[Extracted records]
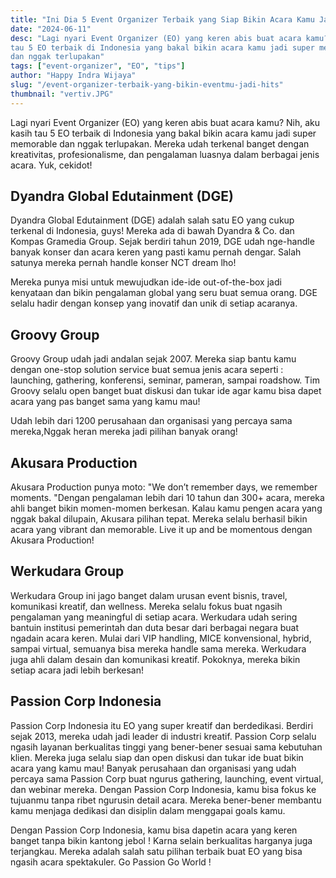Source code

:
 ```yaml
---
title: "Ini Dia 5 Event Organizer Terbaik yang Siap Bikin Acara Kamu Jadi Hits!!"
date: "2024-06-11"
desc: "Lagi nyari Event Organizer (EO) yang keren abis buat acara kamu? Nih, aku kasih
tau 5 EO terbaik di Indonesia yang bakal bikin acara kamu jadi super memorable
dan nggak terlupakan"
tags: ["event-organizer", "EO", "tips"]
author: "Happy Indra Wijaya"
slug: "/event-organizer-terbaik-yang-bikin-eventmu-jadi-hits"
thumbnail: "vertiv.JPG"
---
```


Lagi nyari Event Organizer (EO) yang keren abis buat acara kamu? Nih, aku kasih tau 5 EO terbaik di Indonesia yang bakal bikin acara kamu jadi super memorable dan nggak terlupakan. Mereka udah terkenal banget dengan kreativitas, profesionalisme, dan pengalaman luasnya dalam berbagai jenis acara. Yuk, cekidot!

## Dyandra Global Edutainment (DGE)

Dyandra Global Edutainment (DGE) adalah salah satu EO yang cukup terkenal di Indonesia, guys! Mereka ada di bawah Dyandra & Co. dan Kompas Gramedia
Group. Sejak berdiri tahun 2019, DGE udah nge-handle banyak konser dan acara keren yang pasti kamu pernah dengar. Salah satunya mereka pernah handle konser NCT dream lho!

Mereka punya misi untuk mewujudkan ide-ide out-of-the-box jadi kenyataan dan bikin pengalaman global yang seru buat semua orang. DGE selalu hadir dengan
konsep yang inovatif dan unik di setiap acaranya.

## Groovy Group

Groovy Group udah jadi andalan sejak 2007. Mereka siap bantu kamu dengan one-stop solution service buat semua jenis acara seperti : launching, gathering,
konferensi, seminar, pameran, sampai roadshow. Tim Groovy selalu open banget buat diskusi dan tukar ide agar kamu bisa dapet acara yang pas banget sama yang
kamu mau!

Udah lebih dari 1200 perusahaan dan organisasi yang percaya sama mereka,Nggak heran mereka jadi pilihan banyak orang!

## Akusara Production

Akusara Production punya moto: "We don’t remember days, we remember moments. "Dengan pengalaman lebih dari 10 tahun dan 300+ acara, mereka ahli banget bikin momen-momen berkesan. Kalau kamu pengen acara yang nggak bakal dilupain, Akusara pilihan tepat. Mereka selalu berhasil bikin acara yang vibrant dan
memorable. Live it up and be momentous dengan Akusara Production!

## Werkudara Group

Werkudara Group ini jago banget dalam urusan event bisnis, travel, komunikasi kreatif, dan wellness. Mereka selalu fokus buat ngasih pengalaman yang
meaningful di setiap acara. Werkudara udah sering bantuin institusi pemerintah dan duta besar dari berbagai negara buat ngadain acara keren. Mulai dari VIP handling, MICE konvensional, hybrid, sampai virtual, semuanya bisa mereka handle sama mereka. Werkudara juga ahli dalam desain dan komunikasi kreatif. Pokoknya, mereka bikin setiap acara jadi lebih berkesan!

## Passion Corp Indonesia

Passion Corp Indonesia itu EO yang super kreatif dan berdedikasi. Berdiri sejak 2013, mereka udah jadi leader di industri kreatif. Passion Corp selalu ngasih layanan berkualitas tinggi yang bener-bener sesuai sama kebutuhan klien. Mereka juga selalu siap dan open diskusi dan tukar ide buat bikin acara yang kamu mau! Banyak perusahaan dan organisasi yang udah percaya sama Passion Corp buat ngurus gathering, launching, event virtual, dan webinar mereka. Dengan Passion Corp Indonesia, kamu bisa fokus ke tujuanmu tanpa ribet ngurusin detail acara. Mereka bener-bener membantu kamu menjaga dedikasi dan disiplin dalam menggapai goals kamu.

Dengan Passion Corp Indonesia, kamu bisa dapetin acara yang keren banget tanpa bikin kantong jebol ! Karna selain berkualitas harganya juga terjangkau. Mereka adalah salah satu pilihan terbaik buat EO yang bisa ngasih acara spektakuler. Go Passion Go World !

* DIRECTIONS *
Each line in the data that holds the string "Passion" needs to be copied.

* OUTPUT FOR THIS EXERCISE *
## Passion Corp Indonesia
Passion Corp Indonesia itu EO yang super kreatif dan berdedikasi. Berdiri sejak 2013, mereka udah jadi leader di industri kreatif. Passion Corp selalu ngasih layanan berkualitas tinggi yang bener-bener sesuai sama kebutuhan klien. Mereka juga selalu siap dan open diskusi dan tukar ide buat bikin acara yang kamu mau! Banyak perusahaan dan organisasi yang udah percaya sama Passion Corp buat ngurus gathering, launching, event virtual, dan webinar mereka. Dengan Passion Corp Indonesia, kamu bisa fokus ke tujuanmu tanpa ribet ngurusin detail acara. Mereka bener-bener membantu kamu menjaga dedikasi dan disiplin dalam menggapai goals kamu.
Dengan Passion Corp Indonesia, kamu bisa dapetin acara yang keren banget tanpa bikin kantong jebol ! Karna selain berkualitas harganya juga terjangkau. Mereka adalah salah satu pilihan terbaik buat EO yang bisa ngasih acara spektakuler. Go Passion Go World !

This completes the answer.